_Work request_. Within the listing, each line that has the string "able" should be copied.

_Material for the task_.
- - - - -

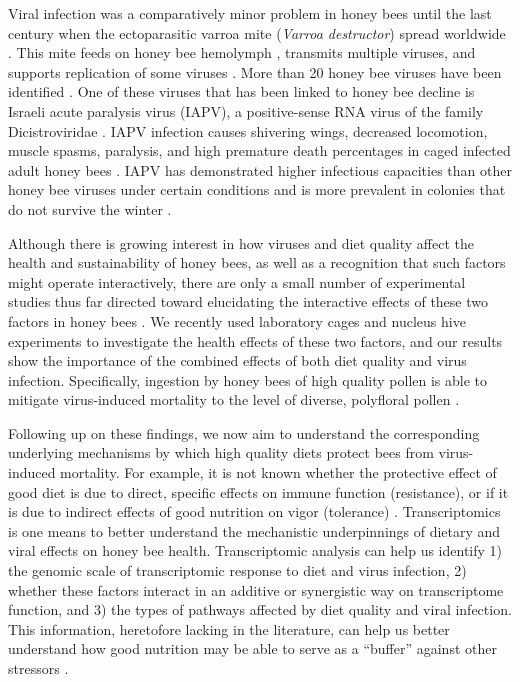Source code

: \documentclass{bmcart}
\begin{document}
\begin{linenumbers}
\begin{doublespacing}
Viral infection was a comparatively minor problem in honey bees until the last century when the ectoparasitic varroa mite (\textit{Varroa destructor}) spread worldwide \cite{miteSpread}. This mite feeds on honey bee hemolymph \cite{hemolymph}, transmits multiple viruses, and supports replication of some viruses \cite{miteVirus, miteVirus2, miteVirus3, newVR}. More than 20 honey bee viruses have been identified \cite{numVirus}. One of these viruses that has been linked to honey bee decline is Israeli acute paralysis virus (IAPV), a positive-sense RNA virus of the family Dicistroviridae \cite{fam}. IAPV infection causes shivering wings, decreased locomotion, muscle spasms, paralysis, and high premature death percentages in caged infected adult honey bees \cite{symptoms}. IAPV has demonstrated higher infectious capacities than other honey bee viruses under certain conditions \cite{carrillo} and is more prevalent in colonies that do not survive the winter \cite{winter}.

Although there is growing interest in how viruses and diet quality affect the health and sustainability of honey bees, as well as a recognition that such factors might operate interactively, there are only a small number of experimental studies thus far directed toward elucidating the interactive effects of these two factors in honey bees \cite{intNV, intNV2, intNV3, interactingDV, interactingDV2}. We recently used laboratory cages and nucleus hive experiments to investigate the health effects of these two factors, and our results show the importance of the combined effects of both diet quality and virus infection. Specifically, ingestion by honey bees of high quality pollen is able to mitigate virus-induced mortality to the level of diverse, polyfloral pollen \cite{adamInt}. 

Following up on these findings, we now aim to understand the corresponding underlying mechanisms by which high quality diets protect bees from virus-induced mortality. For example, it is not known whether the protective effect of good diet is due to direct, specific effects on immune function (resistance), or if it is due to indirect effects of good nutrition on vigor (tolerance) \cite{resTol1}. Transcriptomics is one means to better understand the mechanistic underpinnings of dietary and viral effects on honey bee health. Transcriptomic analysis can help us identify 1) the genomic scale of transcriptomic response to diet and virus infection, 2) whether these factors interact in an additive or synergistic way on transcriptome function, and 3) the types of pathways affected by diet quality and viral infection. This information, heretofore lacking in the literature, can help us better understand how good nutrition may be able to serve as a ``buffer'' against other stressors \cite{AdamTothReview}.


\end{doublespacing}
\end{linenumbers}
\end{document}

- - - - -

_Expected answer_.
Although there is growing interest in how viruses and diet quality affect the health and sustainability of honey bees, as well as a recognition that such factors might operate interactively, there are only a small number of experimental studies thus far directed toward elucidating the interactive effects of these two factors in honey bees \cite{intNV, intNV2, intNV3, interactingDV, interactingDV2}. We recently used laboratory cages and nucleus hive experiments to investigate the health effects of these two factors, and our results show the importance of the combined effects of both diet quality and virus infection. Specifically, ingestion by honey bees of high quality pollen is able to mitigate virus-induced mortality to the level of diverse, polyfloral pollen \cite{adamInt}. 
Following up on these findings, we now aim to understand the corresponding underlying mechanisms by which high quality diets protect bees from virus-induced mortality. For example, it is not known whether the protective effect of good diet is due to direct, specific effects on immune function (resistance), or if it is due to indirect effects of good nutrition on vigor (tolerance) \cite{resTol1}. Transcriptomics is one means to better understand the mechanistic underpinnings of dietary and viral effects on honey bee health. Transcriptomic analysis can help us identify 1) the genomic scale of transcriptomic response to diet and virus infection, 2) whether these factors interact in an additive or synergistic way on transcriptome function, and 3) the types of pathways affected by diet quality and viral infection. This information, heretofore lacking in the literature, can help us better understand how good nutrition may be able to serve as a ``buffer'' against other stressors \cite{AdamTothReview}.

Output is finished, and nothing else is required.